Thursday, May 19, 2011

Parole Violators (1994 87 minutes)

Ex cop Miles Long does a show called Video Cop where he catches on tape ex cons doing more crimes and then he beats them up, leaving them ductaped to a telephone pole for the police to pick up. Generic cholo Chino gets out on parole (Miles busted him 6 years ago for being a child molester) and Miles is waiting for him, camera in hand and promises Chino he will catch him in the act again. Then Miles has a yelling conversation with his cop ex-girlfriend and they try to rekindle the old flame (" the dinner was cold but everything else was hot") before heading out to the park with her daughter. Chino can stay straight for only about 5 minutes before kidnapping another little girl but luckily Miles is right there to chase them. Chino gets away only  after Miles gets hit by a car about 3 times and falls off a cliff but Chino swears revenge and kidnaps the ex-girlfriends daughter. Then the rest of the movie (about an hour) is one fight after another as Miles and the mom try to get her back. This is like one extended Jackass stunt as Miles gets the bejeepers beaten out of him time and time again but keeps coming. At one point Chino has the daughter tied up on a raft in a pool and starts poking holes in the raft as Miles has to fight off a bunch of guys and that's not even close to the climax so get used to the 2 note background fighting music. There's only a brief respite at the hospital for a touching scene where the mom prays for forgiveness for cussing out her daughter but 2 minutes later she has a shotgun in her hand blowing away a gang of skinheads that Chino recruits to protect him. What's not to love - there's bad grammar ("Miles, your luck has just ran out") - one thug  wears a Samhain shirt ,gets beaten with a 2 x 4, and talks like one of those dolls where you pull the string - another thug is named Goon, really hates bird references,  has a queasy scene where the mom tries to seduce him and then falls for the old 'shake the bush while you're back there peeing so i know you're still there' ploy - and then as one guy is falling off a roof his slow motion scream sounds like a Tie Fighter coming straight at you




Friday, May 13, 2011

Twisted Nightmare (1982/1987 90 minutes)

An odd assortment of college students head up to Camp Paradise. There's the muscular Korean guy with the crossbow, the black guy who looks like Quark from Star Trek and Dean the Party Machine, who has a bad back, anger management problems, and really hates being called 'pussy'. The rest of the kids act like they've never even seen each other before, which is strange because a flashback shows they were at that exact place two years ago when the handicapped younger brother of one of them spontaneously combusts after being picked on. He's been waiting in the woods ever since for revenge. His  sister lights black candles and cuts herself and there's some reference to an Indian curse and some devil worshipping but this is really about some big hairy burned guy stomping a mudhole on everyone. One couple falls for the old 'kittens in the barn' ploy, others die by bear trap and getting impaled on deer antlers. The best is when the old coot sheriff gets his head torn off and then the convulsing body shoots it's own head when it hits the ground. Take that you dumb cop! Dean gets really pissed when someone puts sugar in his gas tank and then flips off the killer, only to get zapped by an electrified fence. Whenever someone is in peril, underwater Jimmy Page jams with the drummer for the Power Station in the background and then there's a big explosion. You can't go wrong with that.

Saturday, May 7, 2011

Wizards of the Lost Kingdom (1985 72 minutes)
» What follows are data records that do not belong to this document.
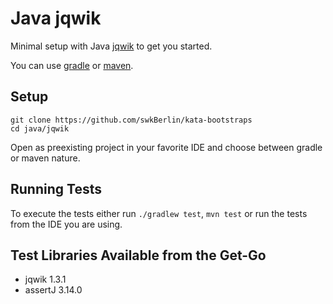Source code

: # Java jqwik

Minimal setup with Java [jqwik](https://jqwik.net/) to get you started.

You can use [gradle](https://gradle.org/) or [maven](https://maven.apache.org/).

## Setup

    git clone https://github.com/swkBerlin/kata-bootstraps
    cd java/jqwik

Open as preexisting project in your favorite IDE and choose between gradle or maven nature.

## Running Tests

To execute the tests either run `./gradlew test`, `mvn test` or run the tests from the IDE you are using.

## Test Libraries Available from the Get-Go
- jqwik 1.3.1
- assertJ 3.14.0
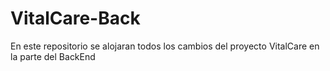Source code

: # VitalCare-Back
En este repositorio se alojaran todos los cambios del proyecto VitalCare en la parte del BackEnd
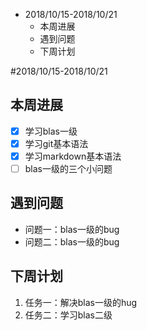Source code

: ﻿- 2018/10/15-2018/10/21
    - 本周进展
    - 遇到问题
    - 下周计划

#2018/10/15-2018/10/21

## 本周进展
- [x] 学习blas一级
- [x] 学习git基本语法
- [x] 学习markdown基本语法
- [ ] blas一级的三个小问题

## 遇到问题
* 问题一：blas一级的bug
* 问题二：blas一级的bug

## 下周计划
1.  任务一：解决blas一级的hug
2.  任务二：学习blas二级




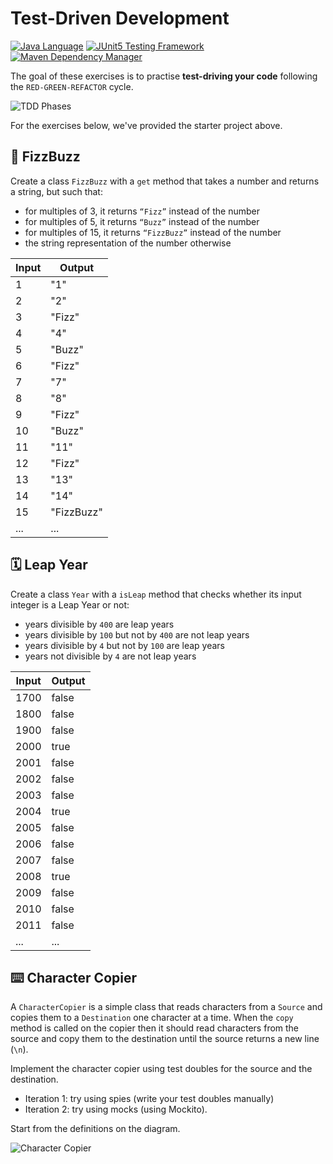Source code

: # Test-Driven Development

[![Java Language](https://img.shields.io/badge/PLATFORM-OpenJDK-3A75B0.svg?style=for-the-badge)][1]
[![JUnit5 Testing Framework](https://img.shields.io/badge/testing%20framework-JUnit5-26A162.svg?style=for-the-badge)][2]
[![Maven Dependency Manager](https://img.shields.io/badge/dependency%20manager-Maven-AA215A.svg?style=for-the-badge)][3]

The goal of these exercises is to practise **test-driving your code** following the `RED-GREEN-REFACTOR` cycle.

![TDD Phases](./resources/tdd-phases.png)

For the exercises below, we've provided the starter project above.

## :bee: FizzBuzz

Create a class `FizzBuzz` with a `get` method that takes a number and returns a string, but such that:
- for multiples of 3, it returns `“Fizz”` instead of the number
- for multiples of 5, it returns `“Buzz”` instead of the number
- for multiples of 15, it returns `“FizzBuzz”` instead of the number
- the string representation of the number otherwise

| Input | Output     |
|-------|------------|
| 1     | "1"        |
| 2     | "2"        |
| 3     | "Fizz"     |
| 4     | "4"        |
| 5     | "Buzz"     |
| 6     | "Fizz"     |
| 7     | "7"        |
| 8     | "8"        |
| 9     | "Fizz"     |
| 10    | "Buzz"     |
| 11    | "11"       |
| 12    | "Fizz"     |
| 13    | "13"       |
| 14    | "14"       |
| 15    | "FizzBuzz" |
| ...   | ...        |

## :spiral_calendar: Leap Year

Create a class `Year` with a `isLeap` method that checks whether its input integer is a Leap Year or not:
- years divisible by `400` are leap years
- years divisible by `100` but not by `400` are not leap years
- years divisible by `4` but not by `100` are leap years
- years not divisible by `4` are not leap years

| Input | Output |
|-------|--------|
| 1700  | false  |
| 1800  | false  |
| 1900  | false  |
| 2000  | true   |
| 2001  | false  |
| 2002  | false  |
| 2003  | false  |
| 2004  | true   |
| 2005  | false  |
| 2006  | false  |
| 2007  | false  |
| 2008  | true   |
| 2009  | false  |
| 2010  | false  |
| 2011  | false  |
| ...   | ...    |

## :keyboard: Character Copier

A `CharacterCopier` is a simple class that reads characters from a `Source` and copies them to a `Destination` one character at a time.
When the `copy` method is called on the copier then it should read characters from the source and copy them to the destination until the source returns a new line (`\n`).

Implement the character copier using test doubles for the source and the destination.
- Iteration 1: try using spies (write your test doubles manually)
- Iteration 2: try using mocks (using Mockito).

Start from the definitions on the diagram.

![Character Copier](./resources/test-doubles.png)


[1]: https://docs.oracle.com/javase/21/docs/api/index.html
[2]: https://junit.org/junit5/
[3]: https://maven.apache.org/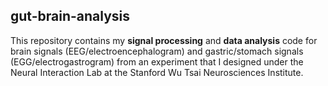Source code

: ## gut-brain-analysis
This repository contains my **signal processing** and **data analysis** code for brain signals (EEG/electroencephalogram) and gastric/stomach signals (EGG/electrogastrogram) from an experiment that I designed under the Neural Interaction Lab at the Stanford Wu Tsai Neurosciences Institute. 
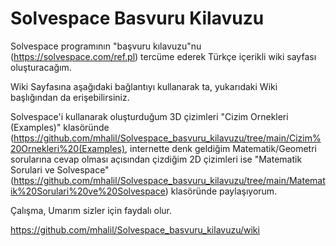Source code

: # Solvespace Basvuru Kilavuzu

Solvespace programının "başvuru kılavuzu"nu (https://solvespace.com/ref.pl) tercüme ederek Türkçe içerikli wiki sayfası oluşturacağım.

Wiki Sayfasına aşağıdaki bağlantıyı kullanarak ta, yukarıdaki Wiki başlığından da erişebilirsiniz.

Solvespace'i kullanarak oluşturduğum 3D çizimleri "Cizim Ornekleri (Examples)" klasöründe (https://github.com/mhalil/Solvespace_basvuru_kilavuzu/tree/main/Cizim%20Ornekleri%20(Examples), internette denk geldiğim Matematik/Geometri sorularına cevap olması açısından çizdiğim 2D çizimleri ise "Matematik Sorulari ve Solvespace" (https://github.com/mhalil/Solvespace_basvuru_kilavuzu/tree/main/Matematik%20Sorulari%20ve%20Solvespace) klasöründe paylaşıyorum.

Çalışma, Umarım sizler için faydalı olur.

https://github.com/mhalil/Solvespace_basvuru_kilavuzu/wiki
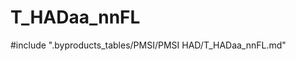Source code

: # T_HADaa_nnFL

<!-- ATTENTION : Ne pas supprimer ou modifier la ligne ci-dessous -->
#include ".byproducts_tables/PMSI/PMSI HAD/T_HADaa_nnFL.md"
<!-- ATTENTION : Ne pas supprimer ou modifier la ligne ci-dessus -->

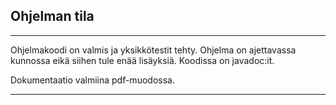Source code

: ## Ohjelman tila

* * *

Ohjelmakoodi on valmis ja yksikkötestit tehty. Ohjelma on ajettavassa kunnossa eikä siihen tule enää lisäyksiä. Koodissa on javadoc:it.

Dokumentaatio valmiina pdf-muodossa.

* * *
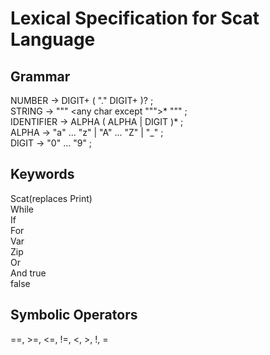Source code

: # Lexical Specification for Scat Language


## Grammar
NUMBER         → DIGIT+ ( "." DIGIT+ )? ;  
STRING         → "\"" <any char except "\"">* "\"" ;  
IDENTIFIER     → ALPHA ( ALPHA | DIGIT )* ;  
ALPHA          → "a" ... "z" | "A" ... "Z" | "_" ;  
DIGIT          → "0" ... "9" ;  

## Keywords
Scat(replaces Print)  
While  
If  
For  
Var  
Zip  
Or  
And
true  
false  

## Symbolic Operators
==, >=, <=, !=, <, >, !, =
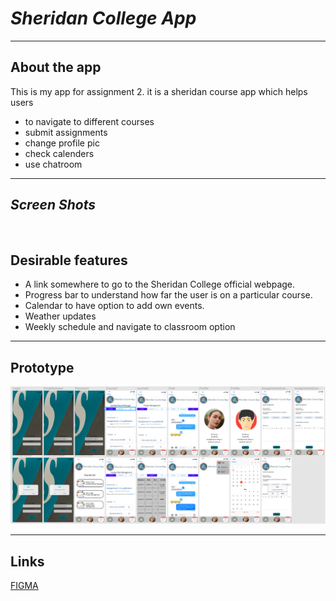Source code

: # _Sheridan College App_

---

## **About the app**
This is my app for assignment 2. it is a sheridan course app which helps users
  * to navigate to different courses
  * submit assignments
  * change profile pic
  * check calenders
  * use chatroom
  
---

## _Screen Shots_

<img srx = "https://github.com/kabire/INFO31179_Assignment2/blob/main/1.png">
<img srx = "https://github.com/kabire/INFO31179_Assignment2/blob/main/2.png">
<img srx = "https://github.com/kabire/INFO31179_Assignment2/blob/main/3.png">
<img srx = "https://github.com/kabire/INFO31179_Assignment2/blob/main/4.png">
<img srx = "https://github.com/kabire/INFO31179_Assignment2/blob/main/5.png">

## **Desirable features**
-	A link somewhere to go to the Sheridan College official webpage.
-	Progress bar to understand how far the user is on a particular course.
-	Calendar to have option to add own events.
-	Weather updates
-	Weekly schedule and navigate to classroom option

---

## **Prototype**
<img width="1210" alt="Screen Shot 2022-02-22 at 3 48 29 AM" src="https://github.com/kabire/INFO31179_Assignment2/blob/main/Prototype.png">

---


## **Links**
[FIGMA](https://www.figma.com/file/0OlD225pPi0L3sE0RORBcv/Sheridan-Course-App_2nd)<br />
This starts off with some stolen footage from Deathstalker (1983) and Sorceress (1982) but where those movies were too preoccupied with boobs to be much fun, this is all about the wonder of a child's imagination. An evil wizard is doing some conquering when the good wizard entrusts his son with a ring of power and sends him off to escape into the woods. The kid loses the ring in about 10 seconds but he does have a companion creature (who looks like a cross between a sheep and Chewbacca and  sounds like a mix of Foster Brooks and the Swedish Chef from the Muppet show) to keep him company. They meet up with Bo Svenson(as a master swordsman) and  go on a quest to recover the ring and a sword of power to defeat the evil wizard who really hates midget henchman. Along the way there are many trials including a woman that turns into a gross spider monster, skeleton warriors, a cave full of ghosts, and a huge headed warrior that turns out to be a cyclops + some brightly colored optical effect wizard laser light battles that outdo CGI anyday. And all of this happens in just over  an hour? Huzzah!